PROBLEM DESCRIPTION:
Look at each line below and tally those holding "observation"; answer with that figure and nothing else.
==== EXTRACTED RECORDS ====
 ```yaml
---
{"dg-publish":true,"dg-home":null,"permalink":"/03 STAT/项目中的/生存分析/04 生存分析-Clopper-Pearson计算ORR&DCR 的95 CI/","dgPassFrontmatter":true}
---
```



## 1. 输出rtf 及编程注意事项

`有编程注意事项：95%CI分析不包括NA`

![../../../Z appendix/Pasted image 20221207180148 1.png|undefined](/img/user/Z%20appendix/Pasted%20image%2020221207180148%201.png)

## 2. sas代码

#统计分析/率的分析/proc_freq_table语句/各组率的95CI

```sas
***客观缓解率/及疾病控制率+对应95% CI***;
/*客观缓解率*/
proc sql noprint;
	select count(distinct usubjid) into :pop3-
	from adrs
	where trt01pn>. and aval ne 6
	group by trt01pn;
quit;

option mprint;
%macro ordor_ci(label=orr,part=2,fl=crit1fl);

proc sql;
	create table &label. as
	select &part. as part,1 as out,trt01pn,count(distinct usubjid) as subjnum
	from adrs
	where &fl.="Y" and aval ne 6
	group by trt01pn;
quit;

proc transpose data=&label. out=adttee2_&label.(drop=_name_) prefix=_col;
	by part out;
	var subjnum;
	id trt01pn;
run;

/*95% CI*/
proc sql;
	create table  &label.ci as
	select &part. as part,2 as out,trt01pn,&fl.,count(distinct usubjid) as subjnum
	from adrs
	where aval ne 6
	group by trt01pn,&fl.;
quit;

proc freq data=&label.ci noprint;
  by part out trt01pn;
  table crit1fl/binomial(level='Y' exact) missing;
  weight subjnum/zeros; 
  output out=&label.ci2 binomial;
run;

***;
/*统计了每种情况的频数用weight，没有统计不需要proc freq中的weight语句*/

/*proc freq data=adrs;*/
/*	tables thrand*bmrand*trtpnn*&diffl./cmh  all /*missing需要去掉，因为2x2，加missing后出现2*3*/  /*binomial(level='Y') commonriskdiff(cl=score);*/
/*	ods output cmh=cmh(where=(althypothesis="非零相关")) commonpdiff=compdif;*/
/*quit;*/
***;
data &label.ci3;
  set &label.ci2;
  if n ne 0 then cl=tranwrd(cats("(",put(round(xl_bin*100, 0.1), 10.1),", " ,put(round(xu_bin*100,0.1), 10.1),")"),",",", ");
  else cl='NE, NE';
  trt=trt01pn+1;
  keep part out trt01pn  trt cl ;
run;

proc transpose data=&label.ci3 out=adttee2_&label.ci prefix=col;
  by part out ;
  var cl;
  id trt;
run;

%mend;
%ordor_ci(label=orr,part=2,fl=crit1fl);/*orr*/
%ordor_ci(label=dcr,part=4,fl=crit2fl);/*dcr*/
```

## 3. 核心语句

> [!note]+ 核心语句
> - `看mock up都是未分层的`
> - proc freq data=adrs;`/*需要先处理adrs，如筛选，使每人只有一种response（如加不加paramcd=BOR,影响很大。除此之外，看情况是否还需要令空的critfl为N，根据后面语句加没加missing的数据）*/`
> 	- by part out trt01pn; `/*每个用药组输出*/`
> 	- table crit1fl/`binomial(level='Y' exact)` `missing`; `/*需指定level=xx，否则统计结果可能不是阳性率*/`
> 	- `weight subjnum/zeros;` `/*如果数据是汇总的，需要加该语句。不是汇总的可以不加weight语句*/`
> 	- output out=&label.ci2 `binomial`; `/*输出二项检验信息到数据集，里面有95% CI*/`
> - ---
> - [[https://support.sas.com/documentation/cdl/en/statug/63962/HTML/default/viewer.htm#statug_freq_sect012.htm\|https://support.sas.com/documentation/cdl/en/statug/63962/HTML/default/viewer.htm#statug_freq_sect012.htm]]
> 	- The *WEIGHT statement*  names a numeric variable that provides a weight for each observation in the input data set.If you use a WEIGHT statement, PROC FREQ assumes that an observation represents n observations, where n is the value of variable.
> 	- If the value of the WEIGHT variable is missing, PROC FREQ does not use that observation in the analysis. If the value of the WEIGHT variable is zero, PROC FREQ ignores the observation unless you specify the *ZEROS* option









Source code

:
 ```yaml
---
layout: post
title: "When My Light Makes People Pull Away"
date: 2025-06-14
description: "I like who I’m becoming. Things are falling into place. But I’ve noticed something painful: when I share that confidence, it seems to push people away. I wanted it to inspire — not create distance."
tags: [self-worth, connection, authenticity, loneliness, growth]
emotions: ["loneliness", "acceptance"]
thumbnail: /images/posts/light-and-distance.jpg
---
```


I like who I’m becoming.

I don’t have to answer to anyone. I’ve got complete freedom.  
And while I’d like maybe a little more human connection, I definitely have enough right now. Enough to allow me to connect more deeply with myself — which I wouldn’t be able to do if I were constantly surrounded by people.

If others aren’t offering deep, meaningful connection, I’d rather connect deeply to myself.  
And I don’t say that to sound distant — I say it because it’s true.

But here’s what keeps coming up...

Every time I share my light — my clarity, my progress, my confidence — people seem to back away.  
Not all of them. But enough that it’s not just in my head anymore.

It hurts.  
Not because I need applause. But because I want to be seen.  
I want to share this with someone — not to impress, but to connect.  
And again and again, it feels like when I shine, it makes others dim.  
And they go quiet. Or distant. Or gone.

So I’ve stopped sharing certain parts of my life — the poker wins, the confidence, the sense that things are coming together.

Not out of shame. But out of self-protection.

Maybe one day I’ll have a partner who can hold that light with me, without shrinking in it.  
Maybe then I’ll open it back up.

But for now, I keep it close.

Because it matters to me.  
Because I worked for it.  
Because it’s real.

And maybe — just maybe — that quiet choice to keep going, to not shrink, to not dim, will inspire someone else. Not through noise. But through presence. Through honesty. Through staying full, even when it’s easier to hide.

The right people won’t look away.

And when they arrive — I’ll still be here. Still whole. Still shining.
====
TASK SOLUTION:
2